I’ve not ever been a huge fan of Valentine’s Day. When you’re single, it just sucks all around. When you’re dating, the pressure to do just enough but not too much for the other person is awful. And when you’re married, well, you’re married, so does it really matter that you give someone a goofy card with a red heart on one day of the year? No, it really doesn’t. So, A and I pretty much agree that if we manage to say “Happy Valentine’s Day” to each other that day, ok. If not, no biggie. This year I decided to teach Gabe to say it. It came out like Happa Vateens Day- so we had to call the grandparents and share it with them.

The ice phallus has grown another six inches (it’s a full 3.5 cinder blocks high now). It’s getting close to the point of toppling over...when it does I’ll take a picture of the fall of the great phallus.

And, for those besides Tinker who wondered about the source, it’s the spot right below the condensation outlet from our high-efficiency furnace.

Friday, February 09, 2007

The Ice Phallus Cometh...

You'd think that with the cold temperatures it would be, well, smaller.

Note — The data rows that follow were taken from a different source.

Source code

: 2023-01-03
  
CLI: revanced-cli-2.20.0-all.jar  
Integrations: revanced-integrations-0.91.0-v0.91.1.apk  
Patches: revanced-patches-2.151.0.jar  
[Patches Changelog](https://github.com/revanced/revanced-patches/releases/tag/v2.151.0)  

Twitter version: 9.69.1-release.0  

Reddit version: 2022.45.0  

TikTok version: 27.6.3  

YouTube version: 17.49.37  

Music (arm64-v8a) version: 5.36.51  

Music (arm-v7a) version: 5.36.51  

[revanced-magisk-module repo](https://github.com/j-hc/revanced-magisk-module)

Wednesday, February 07, 2007

For you, S

So, I chatted for a bit with my friend S (the recently married) who informed me that he must now be famous because he was misrepresented on the internet. Well, actually his *cake* was misrepresented. The preserves in the cake were raspberry, not strawberry. There, S, now you are even more famous because you are part of an erratum on the internet. (smile) And the cake is still the best I have ever eaten, regardless of the mashed fruit held within.

Oh, and he also asked me to post more often.

This week will be insane for me, but I leave you with the thought that I have now seen Shreck about 100 times in the last month. Gabriel is decidedly obsessed with "Monster" as he calls it. I often come to work with some song or another stuck in my head. This morning, A called me to say that he had "that crazy Duloc" song stuck in his head. You know, the one that they play along to the dancing dolls just as Shreck and Donkey enter the city? Here's a refresher:

welcome to duloc
such a perfect town
here we have some rules,
let us lay them down,

don't make waves,
stay in line,
and we'll get along fine,
duloc is a perfect place

please keep feet of the grass,
shine your shoes,
wipe your............face!
duloc is,
duloc is,
duloc is a perfect place

The song must really make one crazy because not only did A have it stuck in his head, but he drove over to the daycare after dropping me off. He pulled into the lot, parked, and was saying "are you ready for school?" when he realized that the carseat was empty because Gabe is at Grandma's house on Wednesdays.

That Shreck is crazy, I tell ya. Now I need me some parfait.